Consider, for example, the modest bridge shown here. Located in Westport, Connecticut, The Singing Bridge has stood for many years. “I photographed it a few years ago,” writes curriculum and instruction specialist and Florida Council Teachers of English President Kym Sheehan, “and then one day while looking at it I decided it was time to write.” In 2010 Kym was the winner of the National Council of Teachers of English Intellectual Freedom Award (2010).
Together with such keywords as music, link, odor, darkness and the following words by the poet Longfellow: “I stood on the bridge at midnight,/As the clocks were striking the hour,” Sheehan’s poem about an ordinary bridge offers many opportunities for discussion leading to the creation of written works.
We named it The Singing Bridge.
Its small expanse connects and divides us.

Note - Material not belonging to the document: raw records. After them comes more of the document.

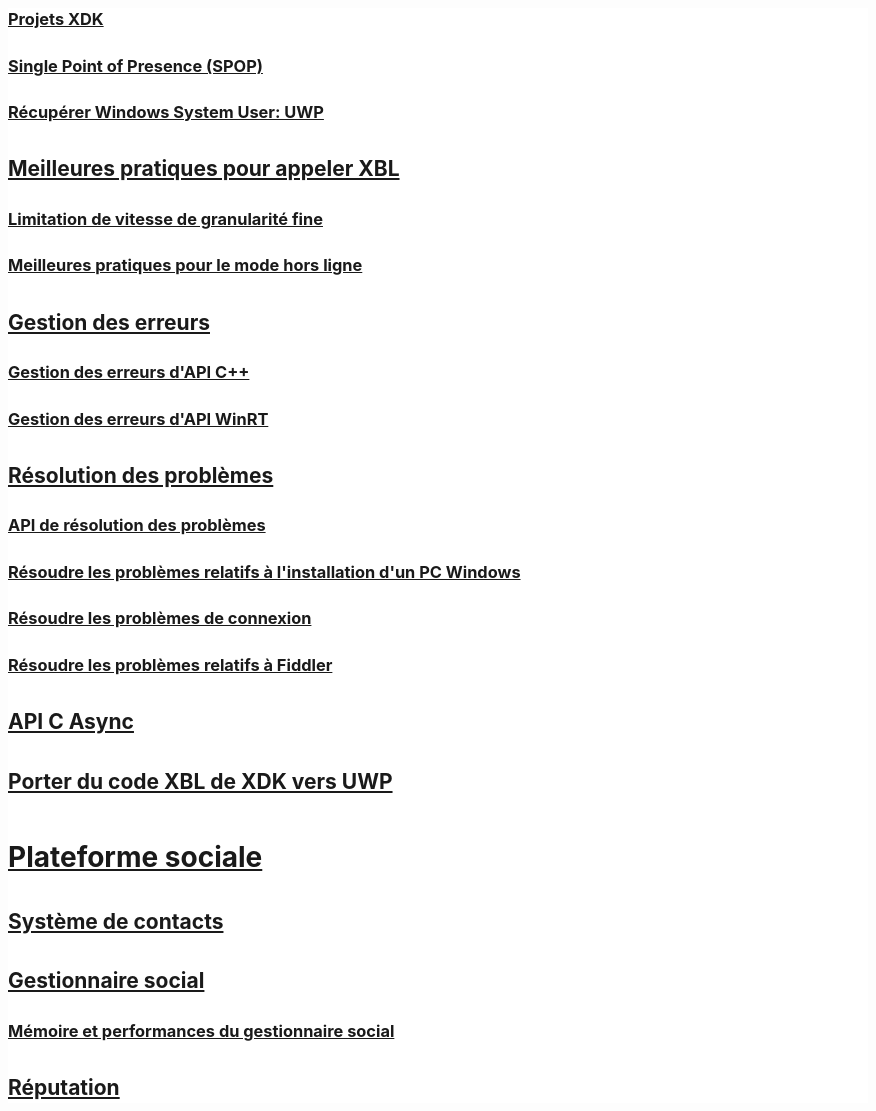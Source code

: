 ### [Projets XDK](using-xbox-live/auth/authentication-for-XDK-projects.md)
### [Single Point of Presence (SPOP)](using-xbox-live/auth/single-point-of-presence.md)
### [Récupérer Windows System User: UWP](using-xbox-live/auth/retrieving-windows-system-user-on-UWP.md)
## [Meilleures pratiques pour appeler XBL](using-xbox-live/best-practices/best-practices-for-calling-xbox-live.md)
### [Limitation de vitesse de granularité fine](using-xbox-live/best-practices/fine-grained-rate-limiting.md)
### [Meilleures pratiques pour le mode hors ligne](using-xbox-live/best-practices/best-practices-for-offline.md)
## [Gestion des erreurs](using-xbox-live/error-handling/error-handling.md)
### [Gestion des erreurs d'API C++](using-xbox-live/error-handling/error-handling-cpp.md)
### [Gestion des erreurs d'API WinRT](using-xbox-live/error-handling/error-handling-winrt.md)
## [Résolution des problèmes](using-xbox-live/troubleshooting/troubleshooting.md)
### [API de résolution des problèmes](using-xbox-live/troubleshooting/troubleshooting-the-xbox-live-services-api.md)
### [Résoudre les problèmes relatifs à l'installation d'un PC Windows](using-xbox-live/troubleshooting/troubleshooting-pc-setup.md)
### [Résoudre les problèmes de connexion](using-xbox-live/troubleshooting/troubleshooting-sign-in.md)
### [Résoudre les problèmes relatifs à Fiddler ](using-xbox-live/troubleshooting/how-to-set-up-fiddler-for-debugging.md)
## [API C Async](flatc-async-patterns.md)
## [Porter du code XBL de XDK vers UWP](using-xbox-live/porting-xbox-live-code-from-xdk-to-uwp.md)
# [Plateforme sociale](social-platform/social-platform.md)
## [Système de contacts](social-platform/people-system/xbox-live-people-system.md)
## [Gestionnaire social](social-platform/intro-to-social-manager.md)
### [Mémoire et performances du gestionnaire social](social-platform/social-manager-memory-and-performance-overview.md)
## [Réputation](social-platform/people-system/reputation.md)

Spanning the creek that leads to sleepy coastal towns,
It’s been silver, gray, and green.
Peeling layers of paint are speckled with rust,
While starbursts of burnt sienna
Surround the rivets holding it together.
Oh, but it still sings!
When we drive across, its metal floor serenades us.
As we bounce, it hums louder and louder.
Then SMACK! We hit pavement.
Once across, a quick left and we park by the docks.
The odor of brackish water fills our nostrils.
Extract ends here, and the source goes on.